## INPUT FOR THIS TASK
= = = = =

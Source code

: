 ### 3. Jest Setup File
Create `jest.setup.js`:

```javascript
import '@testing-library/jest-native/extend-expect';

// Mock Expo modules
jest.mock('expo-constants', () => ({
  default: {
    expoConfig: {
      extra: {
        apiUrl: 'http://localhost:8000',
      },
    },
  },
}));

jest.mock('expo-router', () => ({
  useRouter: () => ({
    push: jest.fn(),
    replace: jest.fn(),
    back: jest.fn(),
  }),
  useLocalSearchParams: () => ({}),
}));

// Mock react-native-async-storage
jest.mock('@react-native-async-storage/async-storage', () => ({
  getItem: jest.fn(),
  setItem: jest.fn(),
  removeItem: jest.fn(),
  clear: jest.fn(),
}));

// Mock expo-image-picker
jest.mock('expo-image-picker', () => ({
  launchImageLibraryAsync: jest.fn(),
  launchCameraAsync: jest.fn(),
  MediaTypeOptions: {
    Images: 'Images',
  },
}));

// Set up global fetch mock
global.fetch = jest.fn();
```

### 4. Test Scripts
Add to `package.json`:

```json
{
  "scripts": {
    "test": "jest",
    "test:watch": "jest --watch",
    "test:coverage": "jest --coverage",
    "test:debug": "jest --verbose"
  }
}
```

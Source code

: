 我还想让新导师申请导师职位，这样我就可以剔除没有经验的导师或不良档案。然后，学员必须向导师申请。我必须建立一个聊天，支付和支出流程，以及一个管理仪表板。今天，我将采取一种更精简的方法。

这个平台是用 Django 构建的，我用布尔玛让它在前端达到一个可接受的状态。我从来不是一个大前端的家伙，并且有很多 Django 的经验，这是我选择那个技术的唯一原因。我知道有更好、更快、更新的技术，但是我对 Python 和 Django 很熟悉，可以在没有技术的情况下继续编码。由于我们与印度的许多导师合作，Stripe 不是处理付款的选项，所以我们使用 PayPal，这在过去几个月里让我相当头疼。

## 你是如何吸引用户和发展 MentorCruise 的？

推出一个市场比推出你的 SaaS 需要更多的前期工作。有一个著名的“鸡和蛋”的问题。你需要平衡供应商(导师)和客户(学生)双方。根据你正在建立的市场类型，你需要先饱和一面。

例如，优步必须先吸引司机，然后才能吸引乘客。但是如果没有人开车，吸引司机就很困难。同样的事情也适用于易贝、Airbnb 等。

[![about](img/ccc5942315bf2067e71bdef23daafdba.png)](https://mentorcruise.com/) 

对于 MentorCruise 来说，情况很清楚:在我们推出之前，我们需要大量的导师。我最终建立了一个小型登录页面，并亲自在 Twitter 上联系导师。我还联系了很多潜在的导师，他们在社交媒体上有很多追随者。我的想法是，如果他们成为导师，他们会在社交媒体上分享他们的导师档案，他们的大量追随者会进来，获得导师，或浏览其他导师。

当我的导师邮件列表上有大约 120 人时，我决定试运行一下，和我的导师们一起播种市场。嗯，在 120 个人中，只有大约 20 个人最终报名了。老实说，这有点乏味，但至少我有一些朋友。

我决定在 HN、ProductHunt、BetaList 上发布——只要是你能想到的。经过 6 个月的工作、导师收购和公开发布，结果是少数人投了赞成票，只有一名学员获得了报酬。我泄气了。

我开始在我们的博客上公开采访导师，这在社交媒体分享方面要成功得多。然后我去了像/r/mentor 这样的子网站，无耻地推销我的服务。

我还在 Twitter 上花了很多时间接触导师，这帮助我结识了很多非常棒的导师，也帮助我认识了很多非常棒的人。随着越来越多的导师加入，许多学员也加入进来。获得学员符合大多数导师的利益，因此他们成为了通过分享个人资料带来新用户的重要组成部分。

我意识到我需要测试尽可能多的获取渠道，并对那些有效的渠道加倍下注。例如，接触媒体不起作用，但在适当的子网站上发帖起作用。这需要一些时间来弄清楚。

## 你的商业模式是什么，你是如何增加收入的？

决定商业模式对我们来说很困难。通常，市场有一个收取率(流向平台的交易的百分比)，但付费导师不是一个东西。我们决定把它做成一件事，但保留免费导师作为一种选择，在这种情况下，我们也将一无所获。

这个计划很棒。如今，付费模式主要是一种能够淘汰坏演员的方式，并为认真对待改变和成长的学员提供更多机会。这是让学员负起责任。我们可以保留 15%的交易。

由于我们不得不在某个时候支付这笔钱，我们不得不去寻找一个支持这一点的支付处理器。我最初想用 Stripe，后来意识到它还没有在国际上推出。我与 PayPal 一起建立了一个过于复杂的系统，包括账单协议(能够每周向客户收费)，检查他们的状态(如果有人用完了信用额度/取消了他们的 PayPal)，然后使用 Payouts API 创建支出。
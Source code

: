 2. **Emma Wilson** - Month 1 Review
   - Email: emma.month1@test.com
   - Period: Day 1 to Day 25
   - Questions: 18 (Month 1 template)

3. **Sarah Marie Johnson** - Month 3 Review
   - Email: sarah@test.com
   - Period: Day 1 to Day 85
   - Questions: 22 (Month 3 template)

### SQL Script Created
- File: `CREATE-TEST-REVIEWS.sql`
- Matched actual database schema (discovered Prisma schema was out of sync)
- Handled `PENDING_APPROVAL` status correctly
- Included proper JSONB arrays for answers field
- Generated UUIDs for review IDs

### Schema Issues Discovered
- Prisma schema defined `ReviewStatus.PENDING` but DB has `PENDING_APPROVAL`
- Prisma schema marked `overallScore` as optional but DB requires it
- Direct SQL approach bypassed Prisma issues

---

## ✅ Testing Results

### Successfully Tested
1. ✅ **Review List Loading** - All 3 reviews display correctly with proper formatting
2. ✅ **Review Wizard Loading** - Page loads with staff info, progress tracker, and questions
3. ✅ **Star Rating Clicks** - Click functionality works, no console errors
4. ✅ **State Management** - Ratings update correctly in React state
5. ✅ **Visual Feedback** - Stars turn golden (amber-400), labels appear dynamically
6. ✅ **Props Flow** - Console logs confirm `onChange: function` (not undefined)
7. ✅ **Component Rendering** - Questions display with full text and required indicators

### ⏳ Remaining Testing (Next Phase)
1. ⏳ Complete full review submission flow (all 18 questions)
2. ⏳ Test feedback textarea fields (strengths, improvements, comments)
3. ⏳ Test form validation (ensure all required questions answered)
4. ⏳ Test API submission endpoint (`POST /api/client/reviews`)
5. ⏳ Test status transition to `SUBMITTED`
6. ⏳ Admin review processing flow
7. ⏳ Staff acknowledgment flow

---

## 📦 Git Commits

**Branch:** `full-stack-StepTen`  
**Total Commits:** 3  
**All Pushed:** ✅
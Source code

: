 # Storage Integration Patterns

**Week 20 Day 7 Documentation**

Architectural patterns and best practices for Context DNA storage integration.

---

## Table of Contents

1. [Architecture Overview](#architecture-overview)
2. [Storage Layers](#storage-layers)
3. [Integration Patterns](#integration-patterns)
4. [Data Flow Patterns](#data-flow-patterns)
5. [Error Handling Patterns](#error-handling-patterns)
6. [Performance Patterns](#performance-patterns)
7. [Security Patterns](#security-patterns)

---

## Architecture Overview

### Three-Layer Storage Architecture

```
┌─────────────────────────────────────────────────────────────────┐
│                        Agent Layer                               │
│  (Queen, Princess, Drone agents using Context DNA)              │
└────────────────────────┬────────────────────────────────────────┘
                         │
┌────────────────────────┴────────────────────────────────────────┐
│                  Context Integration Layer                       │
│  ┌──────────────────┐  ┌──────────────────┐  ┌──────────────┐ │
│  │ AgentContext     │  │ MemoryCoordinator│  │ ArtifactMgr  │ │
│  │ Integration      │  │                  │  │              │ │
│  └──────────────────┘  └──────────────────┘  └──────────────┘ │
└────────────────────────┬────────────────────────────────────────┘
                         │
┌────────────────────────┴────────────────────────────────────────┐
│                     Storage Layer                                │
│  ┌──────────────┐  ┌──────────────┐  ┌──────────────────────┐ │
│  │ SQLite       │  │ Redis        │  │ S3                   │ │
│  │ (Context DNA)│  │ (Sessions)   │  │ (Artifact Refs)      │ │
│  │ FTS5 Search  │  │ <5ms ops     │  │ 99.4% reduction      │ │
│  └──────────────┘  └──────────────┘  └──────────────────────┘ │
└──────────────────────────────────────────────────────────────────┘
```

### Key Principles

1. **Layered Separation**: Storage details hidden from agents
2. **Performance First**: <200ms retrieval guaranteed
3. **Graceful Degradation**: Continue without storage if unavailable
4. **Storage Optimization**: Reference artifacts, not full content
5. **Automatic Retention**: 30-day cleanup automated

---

= = = = =

## DIRECTIONS FOR THIS TASK
For each line in the records that holds "Loading", show that line as it stands.

## RESPONSE TO THE EXERCISE
1. ✅ **Review List Loading** - All 3 reviews display correctly with proper formatting
2. ✅ **Review Wizard Loading** - Page loads with staff info, progress tracker, and questions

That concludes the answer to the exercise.